Ella Nilova at the Janusz Korczak House. One of the subjects in her work with young people is the Jewish-Ukrainian Culture League. That avant-garde movement existed in Kiev between 1918 and 1921. It spread throughout the world. Here is an English-Ukrainian book about it on an official Ukrainian government website.

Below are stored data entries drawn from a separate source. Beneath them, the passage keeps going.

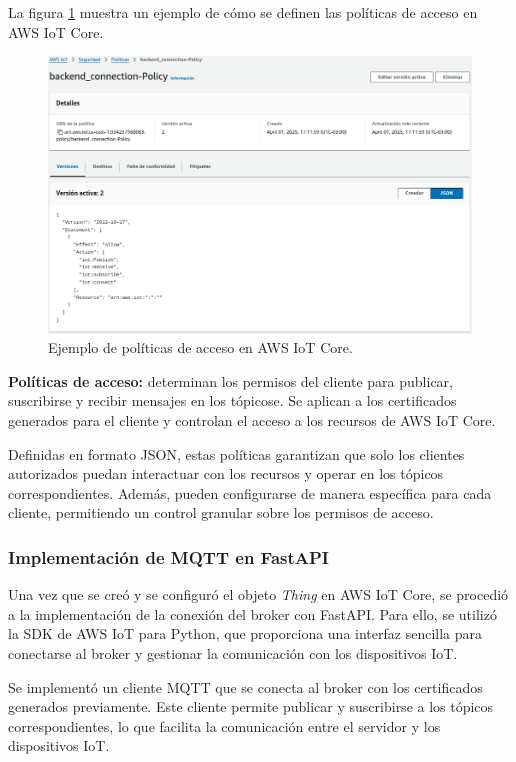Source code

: La figura \ref{fig:aws_iot_policies} muestra un ejemplo de cómo se definen las
políticas de acceso en AWS IoT Core.
\begin{figure}[H]
    \centering
    \includegraphics[width=.99\textwidth]{./Images/18.png}
    \caption{Ejemplo de políticas de acceso en AWS IoT Core.}
    \label{fig:aws_iot_policies}
\end{figure}

\textbf{Políticas de acceso:} determinan los permisos del cliente para publicar,
suscribirse y recibir mensajes en los tópicose. Se aplican a los certificados
generados para el cliente y controlan el acceso a los recursos de AWS IoT Core.

Definidas en formato JSON, estas políticas garantizan que solo los clientes
autorizados puedan interactuar con los recursos y operar en los tópicos
correspondientes. Además, pueden configurarse de manera específica para cada
cliente, permitiendo un control granular sobre los permisos de acceso.

\subsubsection{Implementación de MQTT en FastAPI}
Una vez que se creó y se configuró el objeto \textit{Thing} en AWS IoT Core, se
procedió a la implementación de la conexión del broker con FastAPI. Para ello,
se utilizó la SDK de AWS IoT para Python, que proporciona una interfaz sencilla
para conectarse al broker y gestionar la comunicación con los dispositivos IoT.

Se implementó un cliente MQTT que se conecta al broker con los certificados
generados previamente. Este cliente permite publicar y suscribirse a los
tópicos correspondientes, lo que facilita la comunicación entre el servidor y
los dispositivos IoT.

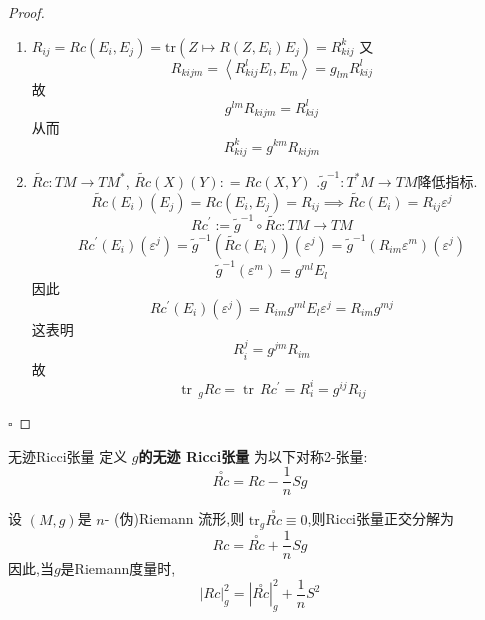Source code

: \documentclass[../../几何与拓扑.tex]{subfiles}
\begin{document}
\begin{proof}
   
    \begin{enumerate}
        \item \(  R_{ij}= Rc\left( E_{i},E_{j} \right)   = \mathrm{tr}\left( Z\mapsto R\left( Z,E_{i} \right)E_{j}  \right) = R_{kij}^{k}\) 
        又 \[
        R_{kijm}= \left<R_{kij}^{l}E_{l},E_{m} \right>= g_{lm}R_{kij}^{l}
        \]故 \[
        g^{lm}R_{kijm}= R_{kij}^{l}
        \]从而 \[
        R_{kij}^{k}= g^{km}R_{kijm}
        \]
      
        \item  \(  \tilde{Rc}: TM\to TM^{*}  \), \(  \tilde{Rc}\left( X \right)\left( Y \right): =  Rc\left( X,Y \right)     \) 
        .\(  \tilde{g}^{-1} : T^{*}M\to TM  \)降低指标. \[
        \tilde{Rc}\left( E_{i} \right)\left( E_{j} \right)= Rc\left( E_{i},E_{j} \right)= R_{ij}   \implies \tilde{Rc}\left( E_{i} \right)= R_{ij} \varepsilon ^{j} 
        \]   \[
       Rc^{\prime} :=  \tilde{g}^{-1} \circ \tilde{Rc}:TM\to TM
        \]  \[
        Rc^{\prime} \left( E_{i} \right)\left(  \varepsilon ^{j} \right)= \tilde{g}^{-1} \left( \tilde{Rc}\left( E_{i} \right)  \right)\left(  \varepsilon ^{j} \right)    = \tilde{g}^{-1} \left( R_{im} \varepsilon ^{m} \right)\left(  \varepsilon ^{j} \right)  
        \] \[
        \tilde{g}^{-1} \left(  \varepsilon ^{m} \right)= g^{ml}E_{l} 
        \]因此 \[
        Rc^{\prime} \left( E_{i} \right)\left(  \varepsilon ^{j} \right)= R_{im}g^{ml}E_{l} \varepsilon ^{j}= R_{im}g^{mj}  
        \]这表明 \[
        R_{i}^{j}= g^{jm}R_{im}
        \]故 \[
        \operatorname{tr}\,_{g}Rc= \operatorname{tr}\,Rc^{\prime} = R_{i}^{i}= g^{ij}R_{ij}
        \] 
    \end{enumerate}
    
    \hfill $\square$
\end{proof}

\begin{definition}{无迹Ricci张量}
    定义 \textbf{\(  g  \)的无迹 Ricci张量 }为以下对称2-张量: \[
    \overset{\scriptstyle\circ}{Rc} =  Rc -\frac{1 }{n }Sg 
    \]  
\end{definition}

\begin{proposition}
    设 \(  \left( M,g \right)   \)是 \(  n  \)- (伪)Riemann 流形,则 \(  \mathrm{tr}_{g}\overset{\scriptstyle\circ}{Rc}\equiv 0  \),则Ricci张量正交分解为 \[
  Rc =  \overset{\scriptstyle\circ}{Rc} +  \frac{1 }{n }Sg 
    \]因此,当\(  g  \)是Riemann度量时, \[
    \left| Rc \right|_{g}^{2} =  \left| \overset{\scriptstyle\circ}{Rc}  \right|_{g}^{2}+  \frac{1 }{n }S^{2} 
    \] 
\end{proposition}
\end{document}
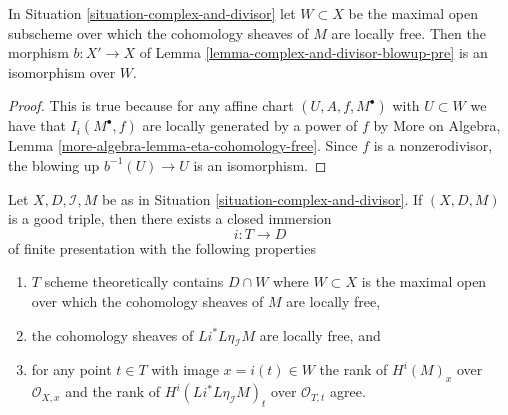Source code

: \begin{lemma}
\label{lemma-complex-and-divisor-blowup-good}
In Situation \ref{situation-complex-and-divisor} let $W \subset X$
be the maximal open subscheme over which the cohomology sheaves
of $M$ are locally free. Then the morphism $b : X' \to X$
of Lemma \ref{lemma-complex-and-divisor-blowup-pre} is an isomorphism
over $W$.
\end{lemma}

\begin{proof}
This is true because for any affine chart $(U, A, f, M^\bullet)$
with $U \subset W$ we have that $I_i(M^\bullet, f)$ are locally
generated by a power of $f$ by
More on Algebra, Lemma \ref{more-algebra-lemma-eta-cohomology-free}.
Since $f$ is a nonzerodivisor,
the blowing up $b^{-1}(U) \to U$ is an isomorphism.
\end{proof}

\begin{lemma}
\label{lemma-complex-and-divisor-blowup-good-T}
Let $X, D, \mathcal{I}, M$ be as in
Situation \ref{situation-complex-and-divisor}.
If $(X, D, M)$ is a good triple, then there exists a
closed immersion
$$
i : T \longrightarrow D
$$
of finite presentation with the following properties
\begin{enumerate}
\item $T$ scheme theoretically contains $D \cap W$
where $W \subset X$ is the maximal open over which the
cohomology sheaves of $M$ are locally free,
\item the cohomology sheaves of $Li^*L\eta_\mathcal{I}M$
are locally free, and
\item for any point $t \in T$ with image $x = i(t) \in W$ the rank
of $H^i(M)_x$ over $\mathcal{O}_{X, x}$ and the rank
of $H^i(Li^*L\eta_\mathcal{I}M)_t$ over $\mathcal{O}_{T, t}$ agree.
\end{enumerate}
\end{lemma}

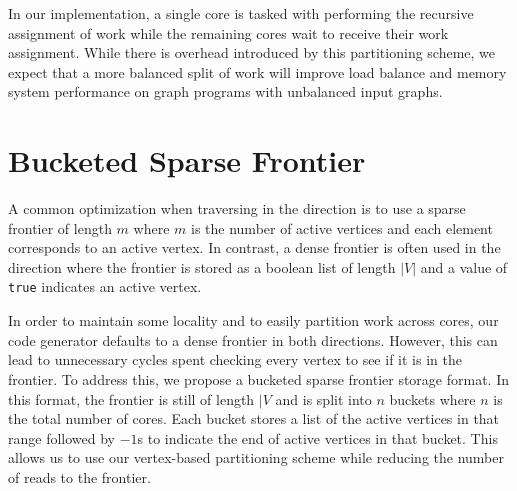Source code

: In our implementation, a single core is tasked with performing the recursive assignment of work while the remaining cores wait to receive their work assignment. 
While there is overhead introduced by this partitioning scheme, we expect that a more balanced split of work will improve load balance and memory system performance on graph programs with unbalanced input graphs.





\section{Bucketed Sparse Frontier}
A common optimization when traversing in the \push direction is to use a sparse frontier of length $m$ where $m$ is the number of active vertices and each element corresponds to an active vertex.
In contrast, a dense frontier is often used in the \pull direction where the frontier is stored as a boolean list of length $|V|$ and a value of \lstinline{true} indicates an active vertex.

In order to maintain some locality and to easily partition work across cores, our code generator defaults to a dense frontier in both directions.
However, this can lead to unnecessary cycles spent checking every vertex to see if it is in the frontier.
To address this, we propose a bucketed sparse frontier storage format. 
In this format, the frontier is still of length $|V$ and is split into $n$ buckets where $n$ is the total number of cores.
Each bucket stores a list of the active vertices in that range followed by $-1$s to indicate the end of active vertices in that bucket.
This allows us to use our vertex-based partitioning scheme while reducing the number of reads to the frontier.

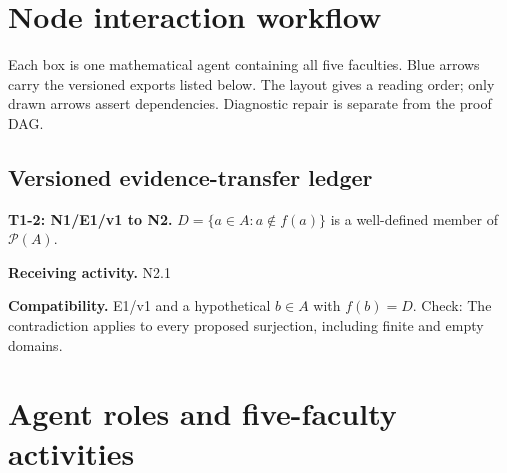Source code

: \documentclass[preprint,12pt,aps,pra,showkeys,amsmath,amssymb,superscriptaddress,floatfix]{revtex4-2}
\theoremstyle{definition}
\theoremstyle{remark}
\newcommand{\field}[2]{\par\smallskip\noindent\textbf{#1.} #2\par}
\begin{document}
\clearpage\section{Node interaction workflow}

\begin{center}\end{center}

Each box is one mathematical agent containing all five faculties. Blue
arrows carry the versioned exports listed below. The layout gives a
reading order; only drawn arrows assert dependencies. Diagnostic repair
is separate from the proof DAG.

\subsection{Versioned evidence-transfer ledger}

\begingroup\small\linespread{1.05}\selectfont

\field{T1-2: N1/E1/v1 to N2}{\(D=\{a\in A:a\notin f(a)\}\) is a well-defined member of
\(\mathcal P(A)\).}

\field{Receiving activity}{N2.1}

\field{Compatibility}{E1/v1 and a hypothetical \(b\in A\) with \(f(b)=D\). Check: The
contradiction applies to every proposed surjection, including finite and
empty domains.}

\endgroup

\clearpage\section{Agent roles and five-faculty activities}\begingroup\small\linespread{1.05}\selectfont{}
\end{document}
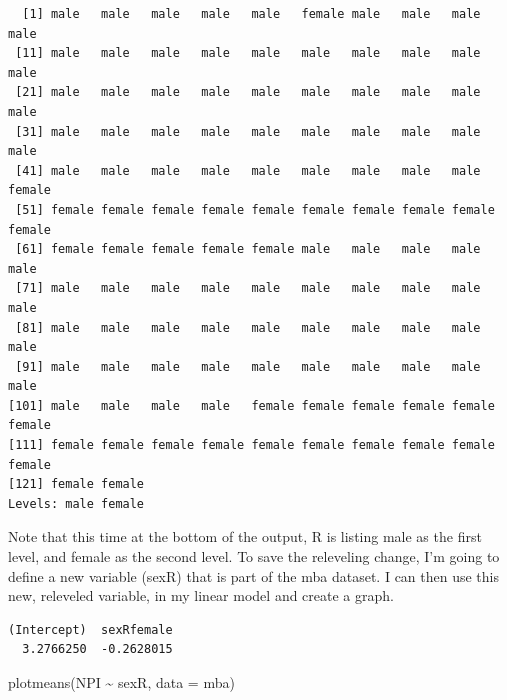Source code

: \documentclass[
  letterpaper,
  DIV=11,
  numbers=noendperiod,
  oneside]{scrreprt}
\newenvironment{Shaded}{\begin{snugshade}}{\end{snugshade}}
\newcommand{\AttributeTok}[1]{\textcolor[rgb]{0.40,0.45,0.13}{#1}}
\newcommand{\CommentTok}[1]{\textcolor[rgb]{0.37,0.37,0.37}{#1}}
\newcommand{\FunctionTok}[1]{\textcolor[rgb]{0.28,0.35,0.67}{#1}}
\newcommand{\NormalTok}[1]{\textcolor[rgb]{0.00,0.23,0.31}{#1}}
\newcommand{\OtherTok}[1]{\textcolor[rgb]{0.00,0.23,0.31}{#1}}
\newcommand{\SpecialCharTok}[1]{\textcolor[rgb]{0.37,0.37,0.37}{#1}}
\newcommand{\StringTok}[1]{\textcolor[rgb]{0.13,0.47,0.30}{#1}}
\begin{document}
\begin{verbatim}
  [1] male   male   male   male   male   female male   male   male   male  
 [11] male   male   male   male   male   male   male   male   male   male  
 [21] male   male   male   male   male   male   male   male   male   male  
 [31] male   male   male   male   male   male   male   male   male   male  
 [41] male   male   male   male   male   male   male   male   male   female
 [51] female female female female female female female female female female
 [61] female female female female female male   male   male   male   male  
 [71] male   male   male   male   male   male   male   male   male   male  
 [81] male   male   male   male   male   male   male   male   male   male  
 [91] male   male   male   male   male   male   male   male   male   male  
[101] male   male   male   male   female female female female female female
[111] female female female female female female female female female female
[121] female female
Levels: male female
\end{verbatim}

Note that this time at the bottom of the output, R is listing male as
the first level, and female as the second level. To save the releveling
change, I'm going to define a new variable (sexR) that is part of the
mba dataset. I can then use this new, releveled variable, in my linear
model and create a graph.

\begin{Shaded}
\end{Shaded}

\begin{verbatim}
(Intercept)  sexRfemale 
  3.2766250  -0.2628015 
\end{verbatim}

\begin{Shaded}
\begin{Highlighting}[]
\FunctionTok{plotmeans}\NormalTok{(NPI }\SpecialCharTok{\textasciitilde{}}\NormalTok{ sexR, }\AttributeTok{data =}\NormalTok{ mba)}
\end{Highlighting}
\end{Shaded}
\end{document}
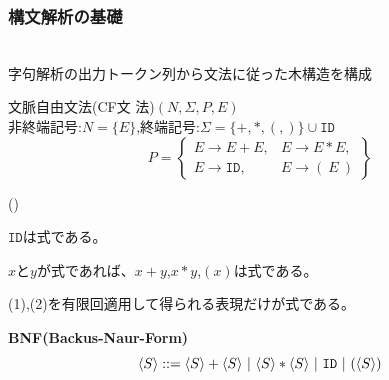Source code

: \documentclass[dvipdfmx]{beamer}
\newcounter{coffee}
\begin{document}
\begin{frame}
  \frametitle{構文解析の基礎}
  \begin{list}{}{}
    \item [\bluetext{{\bf 構文解析}}]\ \\
          字句解析の出力トークン列から文法に従った木構造を構成\\[5pt]
    \item [\bluetext{{\bf 文法}}] 文脈自由文法(CF文
          法)\quad$(N,\Sigma,P,E)$\\
          非終端記号:$N=\{E\}$,終端記号:$\Sigma=\{+,*,(,)\}\cup\mathtt{ID}$
          \[
            P=
            \left\{
            \begin{array}{ll}
              E\rightarrow E+E,        &
              E\rightarrow E*E,                              \\
              E\rightarrow\mathtt{ID}, & E\rightarrow(\ E\ )
            \end{array}
            \right\}
          \]
          \begin{list}{()}{\setlength{\itemsep}{5pt}}
            \item ${\mathtt{ID}}$は式である。
            \item $x$と$y$が式であれば、$x+y$,$x*y$,$(x)$は式である。
            \item (1),(2)を有限回適用して得られる表現だけが式である。
          \end{list}
    \item {\bf BNF(Backus-Naur-Form)}
          \[
            \tuple{S}::=\tuple{S}+\tuple{S}\ |\ \tuple{S}*\tuple{S}\ |
            \ {\mathtt{ID}}\ |\ (\tuple{S})
          \]
  \end{list}
\end{frame}
\end{document}
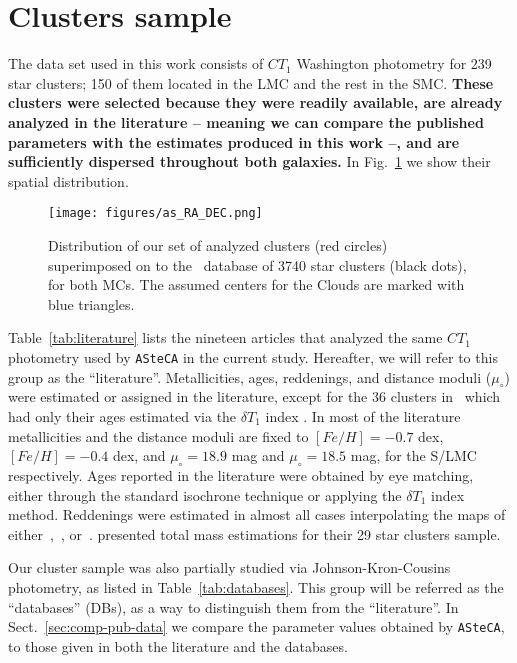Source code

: \documentclass[referee]{aa}
\begin{document}

\section{Clusters sample}
\label{sec:clust-sample}

The data set used in this work consists of $CT_1$ Washington photometry for 239
star clusters; 150 of them located in the LMC and the rest in the SMC.\@
%
\textbf{These clusters were selected because they were readily available, are
already analyzed in the literature -- meaning we can compare the published
parameters with the estimates produced in this work --, and are sufficiently
dispersed throughout both galaxies.}
%
In Fig.~\ref{fig:ra-dec} we show their spatial distribution.

\begin{figure}
\centering
\texttt{[image: figures/as\_RA\_DEC.png]}
\caption{Distribution of our set of analyzed clusters (red circles)
superimposed on to the~\cite{Bica_2008} database of 3740 star clusters (black
dots), for both MCs. The assumed centers for the Clouds are marked with blue
triangles.}
\label{fig:ra-dec}
\end{figure}

Table~\ref{tab:literature} lists the nineteen articles that analyzed the same
$CT_1$ photometry used by \texttt{ASteCA} in the current study. Hereafter, we
will refer to this group as the ``literature''.
%
Metallicities, ages, reddenings, and distance moduli ($\mu_{\circ}$)
were estimated or assigned in the literature, except for the 36
clusters in~\cite{Piatti_2011b} which had only their ages estimated
via the $\delta T_1$ index \citep{Phelps_1994,Geisler_1997}.
%
In most of the literature metallicities and the distance moduli are fixed to
$[Fe/H]{=}-0.7$ dex, $[Fe/H]{=}-0.4$ dex, and $\mu_{\circ}{=}18.9$ mag and
$\mu_{\circ}{=}18.5$ mag, for the S/LMC respectively.
Ages reported in the literature were obtained by eye matching, either through
the standard isochrone technique or applying the $\delta T_1$ index method.
Reddenings were estimated in almost all cases interpolating the maps
of either~\cite{Burstein_1982},~\cite{Schlegel_1998}, or~\cite{Haschke_2011}.
%
\cite{Maia_2013} presented total mass estimations for their 29 star clusters
sample.

Our cluster sample was also partially studied via Johnson-Kron-Cousins
photometry, as listed in Table~\ref{tab:databases}. This group will be referred
as the ``databases'' (DBs), as a way to distinguish them from the
``literature''. In Sect.~\ref{sec:comp-pub-data} we compare the parameter
values obtained by \texttt{ASteCA}, to those given in both the literature and
the databases.
\end{document}
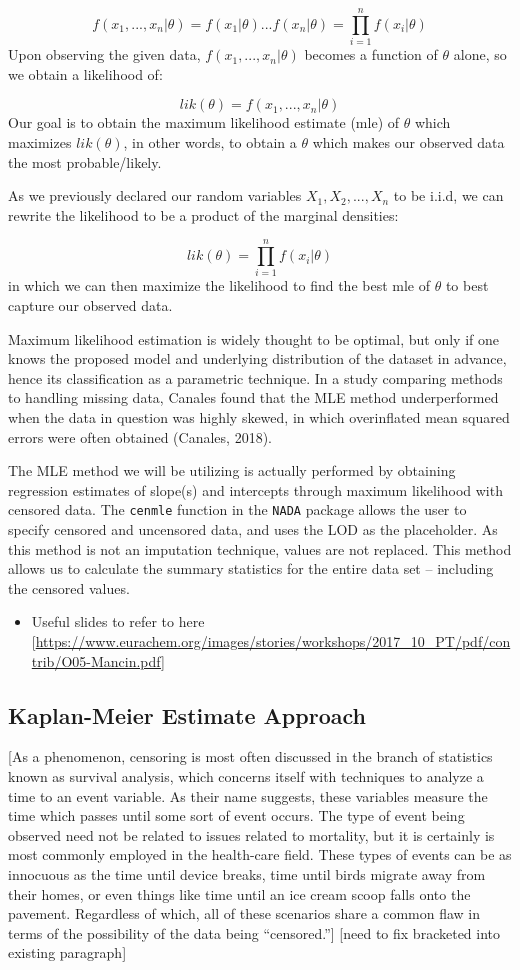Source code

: \documentclass[12pt, twoside]{amherstthesis}
\providecommand{\tightlist}{%
  \setlength{\itemsep}{0pt}\setlength{\parskip}{0pt}}
\begin{document}
\[f(x_1,...,x_n|\theta) = f(x_1|\theta)...f(x_n|\theta) = \prod_{i=1}^{n}f(x_i|\theta)\]
Upon observing the given data, \(f(x_1,...,x_n|\theta)\) becomes a function of \(\theta\) alone, so we obtain a likelihood of:

\[lik(\theta) = f(x_1,...,x_n|\theta)\]
Our goal is to obtain the maximum likelihood estimate (mle) of \(\theta\) which maximizes \(lik(\theta)\), in other words, to obtain a \(\theta\) which makes our observed data the most probable/likely.

As we previously declared our random variables \(X_1, X_2,...,X_n\) to be i.i.d, we can rewrite the likelihood to be a product of the marginal densities:

\[lik(\theta) = \prod_{i=1}^{n} f(x_i|\theta)\]
in which we can then maximize the likelihood to find the best mle of \(\theta\) to best capture our observed data.

Maximum likelihood estimation is widely thought to be optimal, but only if one knows the proposed model and underlying distribution of the dataset in advance, hence its classification as a parametric technique. In a study comparing methods to handling missing data, Canales found that the MLE method underperformed when the data in question was highly skewed, in which overinflated mean squared errors were often obtained (Canales, 2018).

The MLE method we will be utilizing is actually performed by obtaining regression estimates of slope(s) and intercepts through maximum likelihood with censored data. The \texttt{cenmle} function in the \texttt{NADA} package allows the user to specify censored and uncensored data, and uses the LOD as the placeholder. As this method is not an imputation technique, values are not replaced. This method allows us to calculate the summary statistics for the entire data set -- including the censored values.
\begin{itemize}
\tightlist
\item
  Useful slides to refer to here {[}\url{https://www.eurachem.org/images/stories/workshops/2017_10_PT/pdf/contrib/O05-Mancin.pdf}{]}
\end{itemize}
\hypertarget{Kaplan-Meier}{%
\subsection{Kaplan-Meier Estimate Approach}\label{Kaplan-Meier}}

{[}As a phenomenon, censoring is most often discussed in the branch of statistics known as survival analysis, which concerns itself with techniques to analyze a time to an event variable. As their name suggests, these variables measure the time which passes until some sort of event occurs. The type of event being observed need not be related to issues related to mortality, but it is certainly is most commonly employed in the health-care field. These types of events can be as innocuous as the time until device breaks, time until birds migrate away from their homes, or even things like time until an ice cream scoop falls onto the pavement. Regardless of which, all of these scenarios share a common flaw in terms of the possibility of the data being ``censored.''{]} {[}need to fix bracketed into existing paragraph{]}
\end{document}
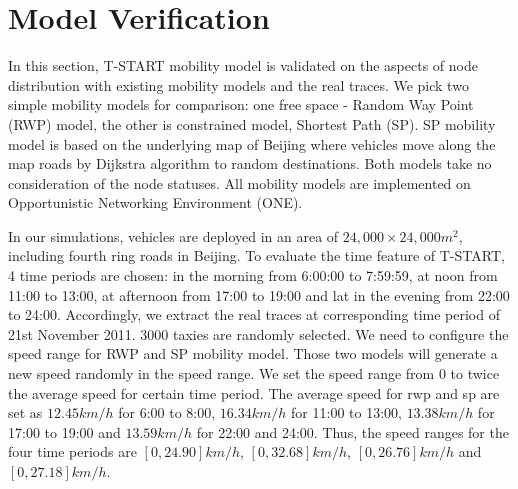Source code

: \section{Model Verification}
\label{section_model_varification}

In this section, T-START mobility model is validated on the aspects of node distribution with existing mobility models and the real traces. We pick two simple mobility models for comparison: one free space - Random Way Point (RWP) model, the other is constrained model, Shortest Path (SP).  SP mobility model is based on the underlying map of Beijing where vehicles move along the map roads by Dijkstra algorithm to random destinations. Both models take no consideration of the node statuses. All mobility models are implemented on Opportunistic Networking Environment (ONE)\cite{KeranenOtt-155}.

In our simulations, vehicles are deployed in an area of $24,000\times 24,000 m^2$, including fourth ring roads in Beijing.
To evaluate the time feature of T-START, 4 time periods are chosen: in the morning from 6:00:00 to 7:59:59, at noon from 11:00 to 13:00, at afternoon from 17:00 to 19:00 and lat in the evening from 22:00 to 24:00. Accordingly, we extract the real traces at corresponding time period of 21st November 2011.
3000 taxies are randomly selected. 
We need to configure the speed range for RWP and SP mobility model. Those two models will generate a new speed randomly in the speed range. We set the speed range from 0 to twice the average speed for certain time period.
The average speed for rwp and sp are set as $12.45 km/h$ for 6:00 to 8:00, $16.34km/h$ for 11:00 to 13:00, $13.38km/h$ for 17:00 to 19:00 and $13.59 km/h$ for 22:00 and 24:00. 
Thus, the speed ranges for the four time periods are $[0, 24.90]km/h$, $[0, 32.68]km/h$, $[0, 26.76]km/h$ and $[0, 27.18]km/h$.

It is March 6. I am walking through cold and moist Berlin air. In a backyard next to the Red City Hall is the Janusz Korczak House. It is run by Ella Nilova. Through her youth education center J-ArtEck, she usually brings Jewish children from Israel, Ukraine, Russia, but also from other Eastern European countries to Berlin – even in times of war. The project is funded by the Foundation Remembrance, Responsibility and Future (EVZ) and the German Federal Foreign Office as part of the „MEET UP! Youth for Partnership“ program.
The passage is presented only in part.